"General Pelosi, I'm Matt Lauer, and I'm reporting for duty!"
OK, Matt didn't quite say that as 'Today' kicked off its 'The War at Home' three-part series this morning on the lives of American veterans once they return home from war. But judging from the opening episode and the tease for what's to come tomorrow, he might just as well. NBC is clearly doing its part to tend the Dems' Victory Garden.
Of all the reporters in the NBC News stable, 'Today' tapped for this segment Jonathan Alter, a regular guest on Al Franken's Air America show and a consistently liberal columnist at Newsweek. And of all the hundreds of thousands of veterans, Today just happened to choose Tammy Duckworth, who lost both legs while co-piloting a Black Hawk helicopter in Iraq, and who now just happens to be . . . running for Congress as a - give me a sec here, OK, got it - Democrat.
After Today aired footage of Duckworth's prosthetic legs, shown here, which Alter praised as 'rather flashy,' Duckworth recounted to Alter the story of how she worked to land her helicopter despite her horrific injuries, tearing up as she said "I did my job, or tried to, until I passed out. I was trying to push the pedals, I was trying to fly with my arm, which was basically hanging by some skin."

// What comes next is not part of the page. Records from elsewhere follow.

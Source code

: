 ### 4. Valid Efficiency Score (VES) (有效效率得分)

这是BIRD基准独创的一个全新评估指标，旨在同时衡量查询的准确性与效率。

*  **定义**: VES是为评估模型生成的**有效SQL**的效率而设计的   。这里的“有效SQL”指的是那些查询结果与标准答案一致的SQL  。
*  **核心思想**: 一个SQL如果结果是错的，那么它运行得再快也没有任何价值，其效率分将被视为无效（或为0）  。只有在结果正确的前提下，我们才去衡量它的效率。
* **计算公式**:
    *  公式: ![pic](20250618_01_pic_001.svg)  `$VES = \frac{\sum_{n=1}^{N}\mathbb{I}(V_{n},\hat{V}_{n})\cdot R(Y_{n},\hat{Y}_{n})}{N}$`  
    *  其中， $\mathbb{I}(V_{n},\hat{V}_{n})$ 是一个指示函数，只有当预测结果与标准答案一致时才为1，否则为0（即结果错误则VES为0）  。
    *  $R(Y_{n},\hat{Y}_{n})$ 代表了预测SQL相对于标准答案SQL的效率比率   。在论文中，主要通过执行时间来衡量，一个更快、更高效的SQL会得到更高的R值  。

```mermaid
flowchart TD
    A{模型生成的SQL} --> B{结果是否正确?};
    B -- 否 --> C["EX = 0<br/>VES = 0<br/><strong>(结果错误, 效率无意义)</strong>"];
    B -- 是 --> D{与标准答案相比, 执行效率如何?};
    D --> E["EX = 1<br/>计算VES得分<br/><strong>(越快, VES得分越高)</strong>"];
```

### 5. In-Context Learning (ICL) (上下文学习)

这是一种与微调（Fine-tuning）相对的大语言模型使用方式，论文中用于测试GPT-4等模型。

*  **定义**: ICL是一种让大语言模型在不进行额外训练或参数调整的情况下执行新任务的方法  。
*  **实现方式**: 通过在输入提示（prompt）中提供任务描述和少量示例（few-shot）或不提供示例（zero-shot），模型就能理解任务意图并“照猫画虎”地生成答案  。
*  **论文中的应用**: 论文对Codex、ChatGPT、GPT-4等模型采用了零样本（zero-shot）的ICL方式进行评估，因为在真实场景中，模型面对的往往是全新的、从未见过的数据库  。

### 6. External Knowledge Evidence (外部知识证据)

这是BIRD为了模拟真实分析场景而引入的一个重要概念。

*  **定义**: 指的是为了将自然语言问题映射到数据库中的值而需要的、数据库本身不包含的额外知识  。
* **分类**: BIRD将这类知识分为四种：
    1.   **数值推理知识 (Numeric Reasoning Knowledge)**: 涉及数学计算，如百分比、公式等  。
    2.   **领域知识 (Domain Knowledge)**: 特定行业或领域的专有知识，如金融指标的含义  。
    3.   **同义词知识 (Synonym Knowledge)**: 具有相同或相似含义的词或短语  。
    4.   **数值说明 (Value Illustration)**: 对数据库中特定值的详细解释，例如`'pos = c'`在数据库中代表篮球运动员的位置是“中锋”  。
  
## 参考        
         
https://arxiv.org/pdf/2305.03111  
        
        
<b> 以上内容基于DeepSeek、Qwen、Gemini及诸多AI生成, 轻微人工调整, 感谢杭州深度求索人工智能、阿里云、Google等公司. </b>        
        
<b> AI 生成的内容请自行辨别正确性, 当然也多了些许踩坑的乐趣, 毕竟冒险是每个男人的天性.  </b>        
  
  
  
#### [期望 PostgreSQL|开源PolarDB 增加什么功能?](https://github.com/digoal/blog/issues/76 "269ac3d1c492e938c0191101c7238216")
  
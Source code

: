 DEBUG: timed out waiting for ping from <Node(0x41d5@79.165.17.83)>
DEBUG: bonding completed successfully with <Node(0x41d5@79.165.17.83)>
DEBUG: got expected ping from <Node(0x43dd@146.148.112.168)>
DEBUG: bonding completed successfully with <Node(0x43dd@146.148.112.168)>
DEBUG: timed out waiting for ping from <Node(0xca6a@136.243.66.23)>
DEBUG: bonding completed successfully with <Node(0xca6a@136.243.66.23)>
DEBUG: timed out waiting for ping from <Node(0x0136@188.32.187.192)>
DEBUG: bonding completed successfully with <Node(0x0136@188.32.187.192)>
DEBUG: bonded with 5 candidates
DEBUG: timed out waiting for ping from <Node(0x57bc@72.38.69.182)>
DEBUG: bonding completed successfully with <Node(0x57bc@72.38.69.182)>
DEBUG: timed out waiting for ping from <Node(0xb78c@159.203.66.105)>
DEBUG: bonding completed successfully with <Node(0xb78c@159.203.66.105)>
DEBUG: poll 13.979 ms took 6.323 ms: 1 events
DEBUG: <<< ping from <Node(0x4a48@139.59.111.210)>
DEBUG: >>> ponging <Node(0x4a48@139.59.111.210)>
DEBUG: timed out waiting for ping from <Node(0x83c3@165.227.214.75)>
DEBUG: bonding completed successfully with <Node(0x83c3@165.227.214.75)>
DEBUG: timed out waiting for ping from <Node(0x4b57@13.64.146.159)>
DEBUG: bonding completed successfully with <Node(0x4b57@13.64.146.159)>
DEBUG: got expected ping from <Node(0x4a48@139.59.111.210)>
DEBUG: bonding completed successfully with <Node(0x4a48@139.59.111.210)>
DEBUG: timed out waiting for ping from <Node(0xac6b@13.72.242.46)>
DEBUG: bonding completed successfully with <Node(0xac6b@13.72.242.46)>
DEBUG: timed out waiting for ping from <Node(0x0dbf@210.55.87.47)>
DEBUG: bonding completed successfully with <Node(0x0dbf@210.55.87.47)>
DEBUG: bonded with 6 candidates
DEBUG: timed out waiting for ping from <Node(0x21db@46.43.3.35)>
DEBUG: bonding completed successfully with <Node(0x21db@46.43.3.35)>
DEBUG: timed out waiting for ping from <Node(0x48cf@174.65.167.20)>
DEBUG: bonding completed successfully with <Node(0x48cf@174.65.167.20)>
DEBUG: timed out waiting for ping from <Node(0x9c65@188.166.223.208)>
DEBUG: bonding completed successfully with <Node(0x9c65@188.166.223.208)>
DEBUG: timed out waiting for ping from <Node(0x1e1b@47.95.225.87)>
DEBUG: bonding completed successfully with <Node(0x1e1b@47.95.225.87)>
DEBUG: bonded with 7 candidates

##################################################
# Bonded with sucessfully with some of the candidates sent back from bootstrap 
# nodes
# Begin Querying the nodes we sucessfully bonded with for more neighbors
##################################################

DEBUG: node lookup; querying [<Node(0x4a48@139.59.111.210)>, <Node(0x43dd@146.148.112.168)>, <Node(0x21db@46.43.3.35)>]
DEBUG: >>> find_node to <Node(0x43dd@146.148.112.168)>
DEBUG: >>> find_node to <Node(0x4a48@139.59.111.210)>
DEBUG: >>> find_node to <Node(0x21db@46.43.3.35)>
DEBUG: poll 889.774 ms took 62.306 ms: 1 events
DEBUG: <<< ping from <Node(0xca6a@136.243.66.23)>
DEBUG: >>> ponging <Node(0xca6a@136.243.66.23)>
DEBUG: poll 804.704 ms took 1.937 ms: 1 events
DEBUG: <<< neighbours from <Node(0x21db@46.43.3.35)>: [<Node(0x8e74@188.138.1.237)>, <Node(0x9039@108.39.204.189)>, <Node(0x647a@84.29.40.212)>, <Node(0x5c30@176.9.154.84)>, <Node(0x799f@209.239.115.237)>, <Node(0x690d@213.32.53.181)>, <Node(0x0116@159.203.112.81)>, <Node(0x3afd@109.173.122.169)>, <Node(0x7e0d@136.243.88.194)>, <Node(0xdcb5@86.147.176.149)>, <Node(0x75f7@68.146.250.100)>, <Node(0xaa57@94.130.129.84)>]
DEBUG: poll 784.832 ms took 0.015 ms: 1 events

Alter acknowledged the obvious, that for Duckworth's Republican opponent in Illinois' 6th CD, Peter Roskam, "it can't be easy running against a war hero." Roskam was shown making the cogent point that while he admires her service and sacrifice, "part of admiring someone, part of respecting them, is not patronizing them," meaning Roskam reserves the right to criticize Duckworth's stand on issues on which they differ such as immigration.
As this segment ended, Matt made clear that Today's battle for a liberal majority continues: "Tomorrow, how one family is coping with a devastating battle injury."
It was once said of Churchill that he "marshaled the English language and sent it off to war." Today is seeking to do the same with the airwaves, in the Great War to Make Pelosi Speaker.